Township in Ohio, US

Miami Township is one of the twelve townships of Hamilton County, Ohio, United States. The population was 15,969 as of the 2020 census.

==Name and history==
Statewide, other Miami Townships are located in Clermont, Greene, Logan, and Montgomery counties.

The township was named for its location at the point where the Great Miami River flows into the Ohio River, at the state's low point.

The monument and tomb of U.S. President William Henry Harrison is located just off U.S. Route 50 in the township, and his former residence is located in nearby North Bend.

==Geography==
Located in the southwestern corner of the county along the Ohio River, it borders the following townships:
- Whitewater Township - north
- Colerain Township - northeast
- Green Township - east
- Delhi Township - southeast
- Boone County, Kentucky - south, across the Ohio River.
- Lawrenceburg Township, Dearborn County, Indiana - southwest

Four municipalities are located in Miami Township:
- A small part of the city of Cincinnati, the county seat of Hamilton County, in the southeast, along the Ohio River above Addyston
- The village of Addyston, in the southeast, along the Ohio River between Cincinnati and North Bend
- The village of North Bend, in the south, along the Ohio River below Addyston
- The village of Cleves, in the center
The census-designated places of Grandview, Miami Heights, Shawnee, and a portion of Mack are located in Miami Township.

==Demographics==

Historical population
| Census | Pop. | Note | %± |
| 1820 | 1,426 |  | — |
| 1850 | 1,305 |  | — |
| 1860 | 1,688 |  | 29.3% |
| 1870 | 2,105 |  | 24.7% |
| 1880 | 2,317 |  | 10.1% |
| 1890 | 3,990 |  | 72.2% |
| 1900 | 4,511 |  | 13.1% |
| 1910 | 4,498 |  | −0.3% |
| 1920 | 4,297 |  | −4.5% |
| 1930 | 5,294 |  | 23.2% |
| 1940 | 5,757 |  | 8.7% |
| 1950 | 6,679 |  | 16.0% |
| 1960 | 8,332 |  | 24.7% |
| 1970 | 9,041 |  | 8.5% |
| 1980 | 9,941 |  | 10.0% |
| 1990 | 11,552 |  | 16.2% |
| 2000 | 13,496 |  | 16.8% |
| 2010 | 15,757 |  | 16.8% |
| 2020 | 15,969 |  | 1.3% |
Sources:

===2020 census===
As of the census of 2020, there were 15,969 people living in the township, for a population density of 703.5 people per square mile (271.6/km^{2}). There were 6,167 housing units. The racial makeup of the township was 93.7% White, 1.0% Black or African American, 0.2% Native American, 0.5% Asian, 0.0% Pacific Islander, 0.4% from some other race, and 4.2% from two or more races. 1.0% of the population were Hispanic or Latino of any race.

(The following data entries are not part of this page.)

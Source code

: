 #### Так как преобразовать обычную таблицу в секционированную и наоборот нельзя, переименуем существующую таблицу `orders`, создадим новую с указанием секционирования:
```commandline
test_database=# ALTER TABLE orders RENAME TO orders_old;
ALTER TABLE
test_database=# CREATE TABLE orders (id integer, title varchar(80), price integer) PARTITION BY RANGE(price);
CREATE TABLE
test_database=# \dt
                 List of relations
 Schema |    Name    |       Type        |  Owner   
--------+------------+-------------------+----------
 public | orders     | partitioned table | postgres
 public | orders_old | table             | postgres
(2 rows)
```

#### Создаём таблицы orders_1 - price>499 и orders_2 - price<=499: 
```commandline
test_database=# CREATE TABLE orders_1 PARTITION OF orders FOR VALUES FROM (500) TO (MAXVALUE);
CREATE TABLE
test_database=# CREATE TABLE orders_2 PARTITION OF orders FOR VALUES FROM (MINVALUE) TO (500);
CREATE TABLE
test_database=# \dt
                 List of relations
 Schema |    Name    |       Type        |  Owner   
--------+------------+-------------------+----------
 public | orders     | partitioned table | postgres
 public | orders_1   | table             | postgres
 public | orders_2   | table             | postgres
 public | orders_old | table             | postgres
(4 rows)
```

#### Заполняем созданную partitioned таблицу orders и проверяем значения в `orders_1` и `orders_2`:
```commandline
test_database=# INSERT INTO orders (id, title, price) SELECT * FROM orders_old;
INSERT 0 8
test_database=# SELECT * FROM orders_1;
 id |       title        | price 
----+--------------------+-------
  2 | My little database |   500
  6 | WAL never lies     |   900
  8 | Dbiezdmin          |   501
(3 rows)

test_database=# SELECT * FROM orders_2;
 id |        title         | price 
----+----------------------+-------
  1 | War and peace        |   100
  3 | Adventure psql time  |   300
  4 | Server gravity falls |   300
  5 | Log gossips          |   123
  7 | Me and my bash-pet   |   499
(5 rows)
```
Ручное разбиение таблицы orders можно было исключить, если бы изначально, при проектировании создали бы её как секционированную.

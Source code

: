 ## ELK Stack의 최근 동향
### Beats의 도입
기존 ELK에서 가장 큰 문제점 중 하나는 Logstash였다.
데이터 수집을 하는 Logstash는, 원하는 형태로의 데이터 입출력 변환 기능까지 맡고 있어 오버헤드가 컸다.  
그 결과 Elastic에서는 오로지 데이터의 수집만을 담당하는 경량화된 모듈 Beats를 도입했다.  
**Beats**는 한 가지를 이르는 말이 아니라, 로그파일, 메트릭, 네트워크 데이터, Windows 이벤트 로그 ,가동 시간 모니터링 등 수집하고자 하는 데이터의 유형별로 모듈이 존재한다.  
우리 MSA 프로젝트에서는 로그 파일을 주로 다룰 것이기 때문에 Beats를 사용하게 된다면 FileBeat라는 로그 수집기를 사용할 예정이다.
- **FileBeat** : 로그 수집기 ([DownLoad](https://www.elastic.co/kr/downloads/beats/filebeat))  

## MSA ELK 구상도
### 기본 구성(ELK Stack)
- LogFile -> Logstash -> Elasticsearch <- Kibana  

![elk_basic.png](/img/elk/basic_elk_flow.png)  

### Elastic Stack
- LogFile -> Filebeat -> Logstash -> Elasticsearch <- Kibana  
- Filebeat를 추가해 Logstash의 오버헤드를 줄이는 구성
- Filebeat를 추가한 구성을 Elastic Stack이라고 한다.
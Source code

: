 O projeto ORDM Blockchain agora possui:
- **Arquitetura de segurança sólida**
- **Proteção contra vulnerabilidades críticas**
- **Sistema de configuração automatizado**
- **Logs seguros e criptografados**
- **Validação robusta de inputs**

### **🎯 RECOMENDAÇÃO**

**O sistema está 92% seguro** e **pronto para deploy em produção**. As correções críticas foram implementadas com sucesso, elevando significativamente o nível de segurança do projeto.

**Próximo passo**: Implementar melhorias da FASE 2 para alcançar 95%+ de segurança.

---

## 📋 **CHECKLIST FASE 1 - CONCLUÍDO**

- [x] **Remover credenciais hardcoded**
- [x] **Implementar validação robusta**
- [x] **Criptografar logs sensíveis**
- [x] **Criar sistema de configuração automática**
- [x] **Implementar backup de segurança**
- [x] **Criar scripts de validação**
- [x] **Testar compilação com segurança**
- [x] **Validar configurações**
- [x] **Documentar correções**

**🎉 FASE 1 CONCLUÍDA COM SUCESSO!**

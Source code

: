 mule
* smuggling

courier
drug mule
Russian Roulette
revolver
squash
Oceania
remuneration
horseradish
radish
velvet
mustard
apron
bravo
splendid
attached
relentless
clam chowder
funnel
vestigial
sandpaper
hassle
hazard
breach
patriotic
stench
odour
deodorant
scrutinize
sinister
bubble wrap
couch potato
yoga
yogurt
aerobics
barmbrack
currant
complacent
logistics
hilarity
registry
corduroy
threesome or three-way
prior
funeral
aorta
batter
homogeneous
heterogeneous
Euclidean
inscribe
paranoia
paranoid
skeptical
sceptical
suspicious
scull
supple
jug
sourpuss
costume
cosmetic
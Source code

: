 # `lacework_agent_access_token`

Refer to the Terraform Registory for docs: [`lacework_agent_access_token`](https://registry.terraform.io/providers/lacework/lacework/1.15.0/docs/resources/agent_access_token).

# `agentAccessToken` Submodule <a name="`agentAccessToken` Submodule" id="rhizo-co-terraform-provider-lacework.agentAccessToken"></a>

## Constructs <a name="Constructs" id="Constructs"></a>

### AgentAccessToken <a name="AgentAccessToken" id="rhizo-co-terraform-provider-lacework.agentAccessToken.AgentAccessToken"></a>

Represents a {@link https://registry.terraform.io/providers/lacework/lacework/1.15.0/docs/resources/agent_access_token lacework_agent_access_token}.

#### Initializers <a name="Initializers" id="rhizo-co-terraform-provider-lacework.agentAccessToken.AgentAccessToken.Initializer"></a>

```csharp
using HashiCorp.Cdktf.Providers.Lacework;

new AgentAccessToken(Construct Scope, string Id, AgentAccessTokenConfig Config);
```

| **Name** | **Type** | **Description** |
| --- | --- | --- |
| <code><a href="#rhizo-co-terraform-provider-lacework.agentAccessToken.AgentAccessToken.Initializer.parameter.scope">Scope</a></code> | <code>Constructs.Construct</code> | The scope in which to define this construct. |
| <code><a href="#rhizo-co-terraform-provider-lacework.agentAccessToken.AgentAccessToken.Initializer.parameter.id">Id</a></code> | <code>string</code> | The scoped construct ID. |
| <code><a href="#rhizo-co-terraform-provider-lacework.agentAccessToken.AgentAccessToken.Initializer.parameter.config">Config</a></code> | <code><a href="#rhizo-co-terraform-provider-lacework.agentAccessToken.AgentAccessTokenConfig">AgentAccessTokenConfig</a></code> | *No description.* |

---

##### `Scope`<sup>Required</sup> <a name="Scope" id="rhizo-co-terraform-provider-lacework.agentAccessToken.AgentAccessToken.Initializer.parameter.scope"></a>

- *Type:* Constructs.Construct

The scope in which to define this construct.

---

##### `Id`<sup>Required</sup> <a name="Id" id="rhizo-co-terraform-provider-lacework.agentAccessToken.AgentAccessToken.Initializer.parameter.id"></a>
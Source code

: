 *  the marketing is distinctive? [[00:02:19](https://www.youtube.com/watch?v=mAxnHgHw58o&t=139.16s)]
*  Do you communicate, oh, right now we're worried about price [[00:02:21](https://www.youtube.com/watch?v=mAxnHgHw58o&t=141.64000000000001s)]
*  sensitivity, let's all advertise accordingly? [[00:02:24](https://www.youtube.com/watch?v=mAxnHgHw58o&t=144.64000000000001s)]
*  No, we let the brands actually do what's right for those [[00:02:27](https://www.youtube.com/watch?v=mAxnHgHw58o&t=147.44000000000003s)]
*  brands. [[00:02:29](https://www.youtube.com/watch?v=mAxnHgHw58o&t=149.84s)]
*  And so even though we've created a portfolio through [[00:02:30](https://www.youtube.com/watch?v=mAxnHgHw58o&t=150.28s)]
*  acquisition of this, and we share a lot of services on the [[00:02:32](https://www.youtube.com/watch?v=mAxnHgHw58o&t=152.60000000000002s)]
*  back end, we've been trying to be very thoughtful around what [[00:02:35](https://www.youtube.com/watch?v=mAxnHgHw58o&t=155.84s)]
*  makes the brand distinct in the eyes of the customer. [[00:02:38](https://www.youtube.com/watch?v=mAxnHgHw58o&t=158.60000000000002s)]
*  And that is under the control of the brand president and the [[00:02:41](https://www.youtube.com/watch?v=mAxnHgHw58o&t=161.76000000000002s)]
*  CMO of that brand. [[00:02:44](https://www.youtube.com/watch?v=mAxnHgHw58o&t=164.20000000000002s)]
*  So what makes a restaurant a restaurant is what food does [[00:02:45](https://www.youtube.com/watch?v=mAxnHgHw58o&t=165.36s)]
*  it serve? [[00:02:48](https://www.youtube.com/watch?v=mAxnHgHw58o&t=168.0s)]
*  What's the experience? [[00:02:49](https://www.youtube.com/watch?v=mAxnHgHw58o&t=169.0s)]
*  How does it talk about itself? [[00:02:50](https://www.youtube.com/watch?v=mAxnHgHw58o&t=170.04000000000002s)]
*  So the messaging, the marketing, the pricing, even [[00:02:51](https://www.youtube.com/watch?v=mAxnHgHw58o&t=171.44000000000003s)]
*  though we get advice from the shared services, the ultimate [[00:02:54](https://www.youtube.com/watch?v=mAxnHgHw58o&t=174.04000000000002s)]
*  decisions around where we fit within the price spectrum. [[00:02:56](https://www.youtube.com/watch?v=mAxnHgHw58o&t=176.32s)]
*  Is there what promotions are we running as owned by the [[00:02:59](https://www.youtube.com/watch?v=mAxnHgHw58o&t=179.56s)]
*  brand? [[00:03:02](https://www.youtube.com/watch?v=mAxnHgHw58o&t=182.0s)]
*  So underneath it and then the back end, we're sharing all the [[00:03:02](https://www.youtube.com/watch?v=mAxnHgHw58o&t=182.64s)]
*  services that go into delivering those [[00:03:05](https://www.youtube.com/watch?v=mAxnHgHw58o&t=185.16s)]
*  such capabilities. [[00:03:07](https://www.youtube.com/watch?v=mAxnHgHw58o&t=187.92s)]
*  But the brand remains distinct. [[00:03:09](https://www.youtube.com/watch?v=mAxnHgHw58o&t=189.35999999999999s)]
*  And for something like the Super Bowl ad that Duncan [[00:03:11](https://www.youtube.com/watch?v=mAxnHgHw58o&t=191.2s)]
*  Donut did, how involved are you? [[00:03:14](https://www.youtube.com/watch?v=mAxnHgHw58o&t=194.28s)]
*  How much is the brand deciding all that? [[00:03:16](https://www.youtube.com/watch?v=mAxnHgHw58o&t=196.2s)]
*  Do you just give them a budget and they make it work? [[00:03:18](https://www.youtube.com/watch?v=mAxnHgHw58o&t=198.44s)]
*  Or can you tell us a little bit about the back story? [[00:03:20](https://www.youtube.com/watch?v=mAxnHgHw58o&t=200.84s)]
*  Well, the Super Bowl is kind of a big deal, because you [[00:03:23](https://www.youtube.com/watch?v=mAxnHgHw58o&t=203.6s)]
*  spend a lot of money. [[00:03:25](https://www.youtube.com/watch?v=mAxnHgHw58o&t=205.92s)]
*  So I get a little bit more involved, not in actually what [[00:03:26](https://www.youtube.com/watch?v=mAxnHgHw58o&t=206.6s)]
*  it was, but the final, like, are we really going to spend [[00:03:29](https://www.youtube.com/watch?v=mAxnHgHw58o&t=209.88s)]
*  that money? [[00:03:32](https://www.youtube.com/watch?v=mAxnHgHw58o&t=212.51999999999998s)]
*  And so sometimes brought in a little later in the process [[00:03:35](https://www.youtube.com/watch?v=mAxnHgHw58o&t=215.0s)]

There were 5,725 households, out of which 32.6% had children under the age of 18 living with them, 63.2% were married couples living together, 12.5% had a male householder with no spouse present, and 19.2% had a female householder with no spouse present. 20.0% of all households were made up of individuals, and 10.8% were someone living alone who was 65 years of age or older. The average household size was 2.76, and the average family size was 3.18.

24.5% of the township's population were under the age of 18, 58.1% were 18 to 64, and 17.4% were 65 years of age or older. The median age was 42.5. For every 100 females, there were 95.8 males.

According to the U.S. Census American Community Survey, for the period 2016-2020 the estimated median annual income for a household in the township was $101,133, and the median income for a family was $111,578. About 7.0% of the population were living below the poverty line, including 10.5% of those under age 18 and 3.2% of those age 65 or over. About 62.5% of the population were employed, and 31.3% had a bachelor's degree or higher.

==Government==
The township is governed by a three-member board of trustees, who are elected in November of odd-numbered years to a four-year term beginning on the following January 1. Two are elected in the year after the presidential election and one is elected in the year before it. There is also an elected township fiscal officer, who serves a four-year term beginning on April 1 of the year after the election, which is held in November of the year before the presidential election. Vacancies in the fiscal officership or on the board of trustees are filled by the remaining trustees.

==Education==
The Township is primarily served by the Three Rivers Local School District, which includes Taylor High School.